Christian BERST, Raphaël KOENIG


ARGUMENT :

L'art brut demeure sans doute un des derniers grands impensés de l'art. Même si — comble du paradoxe pour un art que Jean Dubuffet voulait "épris d'obscurité" — celui-ci est plus que jamais sous les feux de la rampe, de la Biennale de Venise au Musée Guggenheim en passant par le Musée d'art moderne de la Ville de Paris et le MoMA, il ne cesse de susciter interrogations, émerveillements, et remises en cause.

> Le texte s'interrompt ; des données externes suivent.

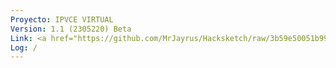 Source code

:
 ```yaml
---
Proyecto: IPVCE VIRTUAL
Version: 1.1 (2305220) Beta
Link: <a href="https://github.com/MrJayrus/Hacksketch/raw/3b59e50051b99fc8f1b87a516645419752131d98/ipvce.apk">DESCARGAR</a>
Log: /
---
```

Preuve de la capacité sans cesse renouvelée d'œuvres "hors-norme", créées par des artistes évoluant le plus souvent dans une altérité sociale ou mentale, de chambouler "l'horizon d'attente" de leurs spectateurs, introduisant ainsi un ferment disruptif au sein des mécanismes de création, de validation et d'exposition du monde de l'art.

Preuve également de l'instabilité sémantique d'une notion qui, depuis trois quart de siècle, semble singulièrement rétive aux tentatives de définition ou de systématisation : tout en proclamant, au milieu des années 1940, l'existence d'un "art brut" qui s'affirme avec l'évidence d'un phénomène naturel, Jean Dubuffet ne l'a-t-il pas également placé sous le signe d'une étrange amnésie ? Personnage à la Calvino, perpétuellement en quête de définition, "l'art qui ne sait pas son nom" semble devoir nous inviter à un questionnement ouvert, à condition du moins de s'affranchir du manichéisme de ses débuts.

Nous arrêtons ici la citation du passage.